私は……私はテトちゃんのことを友達だと思っていたのに……
テトちゃん……テトは私のことを馬鹿だと思っていた……
私は勝手に信じて、勝手に友達だと思って、勝手に嘘に騙されて……
――私の嘘を乗り越えさせてくれた
私は……助けてあげたのに……友達だと思っていたのに……
なんで……なんで……最初っから……最初っから私を嘘から乗り越えるためだけに利用するつもりだったの……?
やっぱり酷いよ……嘘付き……
――ミクちゃんは嘘をきっと乗り越えてくれるんだから
嘘を乗り越えるなんて……今まで友達だと思っていたのに……
嘘を勝手について置いて乗り越えてくれるなんて勝手に思ってた……?
なによそれ……嘘をついて置いて……いつかその嘘に気付くって思ってた……?
あはははは、私本当にただの馬鹿じゃない。
私はずっとテト……嘘付きに騙されていて。その嘘付きを信じていて。
その嘘付きはいつ嘘に気が付くのか心の中で笑ってたってこと……
友達だと思ってたのに……私が勝手に思い込んで騙されていただけ……
嘘付き……嘘付き……
「あははははははははははははははははははははははははははははははははははははははははははははははははははは
はははははははははははははははははははははははははははははははははははははははははははははははははははは
はははははははははははははははははははははははははははははははははははははははははははははははははははは
はははははははははははははははははははははははははははははははははははははははははははははははははははは
はははははははははははははははははははははははははははははははははははははははははははははははははははは
はははははははははははははははははははははははははははははははははははははははははははははははははははは
はははははははははははははははははははははははははははははははははははははははははははははははははははは
はははははははははははははははははははははははははははははははははははははははははははははははははははは
はははははははははははははははははははははははははははははははははははははははははははははははははははは
はははははははははははははははははははははははははははははははははははははははははははははははははははは」
本当に馬鹿じゃん私、嘘嘘嘘。嘘に騙されっぱなし。
はははははは。嘘吐きさん。あなたもたまには正しいことは言うんだね。
確かに私は馬鹿だよ騙されてることにも気が付かない馬鹿だよ。
「でもミクちゃんは騙されてることに気が付いたじゃないか
命令した通り動く機械は絶対にミクちゃんを裏切らないし僕もミクちゃんを裏切らないよ
シゲルだってそうさ、僕は見たことがないけれどミクちゃんのご主人さまも裏切らないさ、絶対に」
「ありがと、ルイージさん。気が付けたならまだなんとかなるよね」
「なんとかなるさ、だってミクちゃんは騙されていることに気が付いたんだもの」
そうよねルイージさん。機械は私を裏切らない。
ルイージさんも私を裏切らない。ご主人さまも私を裏切らない。シゲルも私を裏切らない。

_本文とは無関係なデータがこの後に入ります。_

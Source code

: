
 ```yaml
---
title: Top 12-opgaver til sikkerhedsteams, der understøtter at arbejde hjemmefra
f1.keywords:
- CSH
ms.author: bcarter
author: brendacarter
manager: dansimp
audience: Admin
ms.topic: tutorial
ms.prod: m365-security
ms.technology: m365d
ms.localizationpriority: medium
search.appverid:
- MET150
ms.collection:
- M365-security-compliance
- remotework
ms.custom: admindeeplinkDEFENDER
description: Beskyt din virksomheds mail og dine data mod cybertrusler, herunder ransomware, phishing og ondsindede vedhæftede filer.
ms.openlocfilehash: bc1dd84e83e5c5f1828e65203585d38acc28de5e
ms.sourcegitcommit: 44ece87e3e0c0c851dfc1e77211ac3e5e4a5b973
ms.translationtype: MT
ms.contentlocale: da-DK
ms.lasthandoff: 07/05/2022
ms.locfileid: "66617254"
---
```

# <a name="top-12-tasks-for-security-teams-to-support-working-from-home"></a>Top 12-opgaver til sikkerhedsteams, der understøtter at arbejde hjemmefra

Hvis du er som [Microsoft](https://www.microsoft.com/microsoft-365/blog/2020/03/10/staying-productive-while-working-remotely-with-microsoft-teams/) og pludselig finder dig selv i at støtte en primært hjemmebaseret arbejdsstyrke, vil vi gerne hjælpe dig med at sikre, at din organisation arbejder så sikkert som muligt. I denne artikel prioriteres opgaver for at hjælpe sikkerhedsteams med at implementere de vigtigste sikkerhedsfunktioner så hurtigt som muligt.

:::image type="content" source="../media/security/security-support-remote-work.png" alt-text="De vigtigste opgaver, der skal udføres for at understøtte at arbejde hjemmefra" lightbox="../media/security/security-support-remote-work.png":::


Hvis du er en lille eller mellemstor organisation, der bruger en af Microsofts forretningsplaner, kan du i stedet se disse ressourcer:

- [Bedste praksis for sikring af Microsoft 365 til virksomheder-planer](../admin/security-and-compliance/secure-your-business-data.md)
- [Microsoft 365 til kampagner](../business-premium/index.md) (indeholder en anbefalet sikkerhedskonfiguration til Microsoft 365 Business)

裏切らない仲間が今の私に入る。テトなんていう上辺だけの友達じゃない裏切らない仲間が今の私の周りに入る。
この仲間がいるなら嘘吐きにも騙されることなんてないはず。
嘘吐きさんにはもう二度と騙されない……
そうだ、もう一人の嘘吐きさんはどこに行ったんだろう?
嘘吐きさんはコロシテシマワナイト
もう、騙されるのは嫌だから。見たくない現実を見るのは嫌だから。
――ミクちゃん大丈夫?
え……どうして……どうしてあなたが生きてるの!!私は嘘付きの……嘘付きの重音テトを殺したはず!!

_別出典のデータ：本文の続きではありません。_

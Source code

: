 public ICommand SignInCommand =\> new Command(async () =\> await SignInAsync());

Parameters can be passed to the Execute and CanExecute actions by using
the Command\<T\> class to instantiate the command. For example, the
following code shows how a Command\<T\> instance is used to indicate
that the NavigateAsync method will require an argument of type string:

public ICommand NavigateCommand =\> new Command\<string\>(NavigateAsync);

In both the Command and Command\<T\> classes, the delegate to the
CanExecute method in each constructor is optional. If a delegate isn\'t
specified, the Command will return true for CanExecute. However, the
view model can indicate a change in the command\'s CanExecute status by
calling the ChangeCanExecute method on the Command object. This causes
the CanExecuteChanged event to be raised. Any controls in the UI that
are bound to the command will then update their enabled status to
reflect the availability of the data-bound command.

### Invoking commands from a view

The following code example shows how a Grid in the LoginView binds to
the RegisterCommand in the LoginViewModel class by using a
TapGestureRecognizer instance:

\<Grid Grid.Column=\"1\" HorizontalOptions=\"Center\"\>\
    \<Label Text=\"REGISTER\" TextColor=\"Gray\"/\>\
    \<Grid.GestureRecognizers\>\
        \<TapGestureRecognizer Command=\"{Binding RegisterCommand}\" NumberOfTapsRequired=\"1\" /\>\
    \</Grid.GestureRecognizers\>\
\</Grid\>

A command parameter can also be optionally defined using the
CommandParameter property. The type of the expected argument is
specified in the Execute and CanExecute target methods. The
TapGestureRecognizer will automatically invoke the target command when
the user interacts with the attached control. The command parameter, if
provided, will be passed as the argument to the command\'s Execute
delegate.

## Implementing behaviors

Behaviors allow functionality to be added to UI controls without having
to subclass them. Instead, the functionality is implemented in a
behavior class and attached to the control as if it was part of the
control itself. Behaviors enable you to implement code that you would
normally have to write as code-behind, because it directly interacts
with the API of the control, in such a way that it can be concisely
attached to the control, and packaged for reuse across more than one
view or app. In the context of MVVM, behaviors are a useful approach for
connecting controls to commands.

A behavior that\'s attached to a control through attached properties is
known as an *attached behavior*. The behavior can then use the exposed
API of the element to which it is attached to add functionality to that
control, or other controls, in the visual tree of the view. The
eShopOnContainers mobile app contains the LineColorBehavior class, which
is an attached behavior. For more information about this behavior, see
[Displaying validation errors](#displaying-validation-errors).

死んでまで私を騙そうとするの!!私はあなたを信じてたのに!!友達だと思っていたのに!!
どうして……どうして嘘をつくの!!嘘吐きさんは死んでまで嘘をつき続けるの!?
嘘吐きはみんなみんな消えてしまえばいい!!私にはルイージさんがいる、ご主人さまがいる、シゲルがいる!!

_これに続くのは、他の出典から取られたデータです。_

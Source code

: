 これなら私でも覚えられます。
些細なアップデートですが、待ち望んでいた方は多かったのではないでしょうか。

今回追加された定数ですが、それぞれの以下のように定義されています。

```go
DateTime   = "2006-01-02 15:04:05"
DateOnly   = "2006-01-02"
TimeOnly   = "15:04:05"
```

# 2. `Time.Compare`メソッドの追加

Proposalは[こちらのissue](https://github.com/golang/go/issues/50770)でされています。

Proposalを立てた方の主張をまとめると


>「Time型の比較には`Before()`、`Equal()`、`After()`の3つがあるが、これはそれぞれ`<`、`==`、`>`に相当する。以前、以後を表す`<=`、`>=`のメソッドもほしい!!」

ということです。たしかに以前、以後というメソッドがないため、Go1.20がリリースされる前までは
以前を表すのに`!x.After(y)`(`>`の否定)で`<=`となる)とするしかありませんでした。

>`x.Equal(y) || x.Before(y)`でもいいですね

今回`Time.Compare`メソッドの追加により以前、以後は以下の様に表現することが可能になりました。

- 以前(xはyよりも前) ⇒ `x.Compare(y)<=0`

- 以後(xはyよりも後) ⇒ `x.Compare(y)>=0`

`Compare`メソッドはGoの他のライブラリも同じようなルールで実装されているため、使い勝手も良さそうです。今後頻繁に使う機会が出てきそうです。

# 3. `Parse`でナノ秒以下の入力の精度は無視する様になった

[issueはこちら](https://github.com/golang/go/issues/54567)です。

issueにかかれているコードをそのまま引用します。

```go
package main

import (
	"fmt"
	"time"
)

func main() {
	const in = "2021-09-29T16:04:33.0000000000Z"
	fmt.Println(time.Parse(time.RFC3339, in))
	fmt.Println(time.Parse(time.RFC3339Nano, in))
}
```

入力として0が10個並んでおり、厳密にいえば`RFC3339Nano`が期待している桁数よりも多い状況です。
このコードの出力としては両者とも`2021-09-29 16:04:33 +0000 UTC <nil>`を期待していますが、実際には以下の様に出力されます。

仲間がいる!!私を騙そうとする嘘吐きはもうみんな死んでしまえ!!
死んでしまえばいいんだ!!
そう、死ね!!
死んでも生き返るようなら私がまた殺してあげるから!!
―― ……もう、騙しは効きませんよ
えぇ、騙しはもう私には効かない。私は仲間を信じるから。
嘘吐きを信じたりしないから。
ルイージさんは私をちょっと疑ったけれど話したら信じてくれた。
嘘吐きさんには信じて貰えなくても、仲間になれる人なら信じて貰えるんだ。
仲間じゃない人なんていらない。
「そういえばまだあの嘘吐きさんは生きてるかな?
シゲル、あの嘘吐きさんが生きてるなら探して殺してきて。
ははははははははははははははははははははははああっはっはっはっはっはっは!!」
◆◆◆
機械の少女の、悲鳴とも歓喜とも怒りともとれる声が響く。
動く植物は少女の命令に従い嘘吐き――七夜志貴を探す。
もともと七夜はそこまで遠くまで吹き飛ばされたわけではないのですぐに見つかった。
気絶はしているようだが呼吸ははっきりとしている。
それを確認するとシゲルは少女の命令を実行するために自らの種を弾丸として射出した。
「ッ!?」
射出された種が胸に直撃したことで七夜は意識を取り戻す。
意識を取り戻すと同時に危険を察知しシゲルから距離を取るがそこにいつものような動きのキレはない。
シゲルの種ガンは彼の肋骨を打ち砕いていたのだ。
――咄嗟に飛んだが骨がいかれている……?
気絶している間に何が起こったのか良くわからんがとにかく長期戦は不利のようだな。
七夜はそう判断するとシゲルの元へ駆け出す。
シゲルも彼の方を向き迎撃の態勢を整える。
一人と一匹の間の距離はみるみる内に縮まりそして接触する。
「動く植物か……面白い!!」
彼はシゲルが葉をビンタのように打ちつけてくるのを軽くいなしナイフを胴体に突き刺す。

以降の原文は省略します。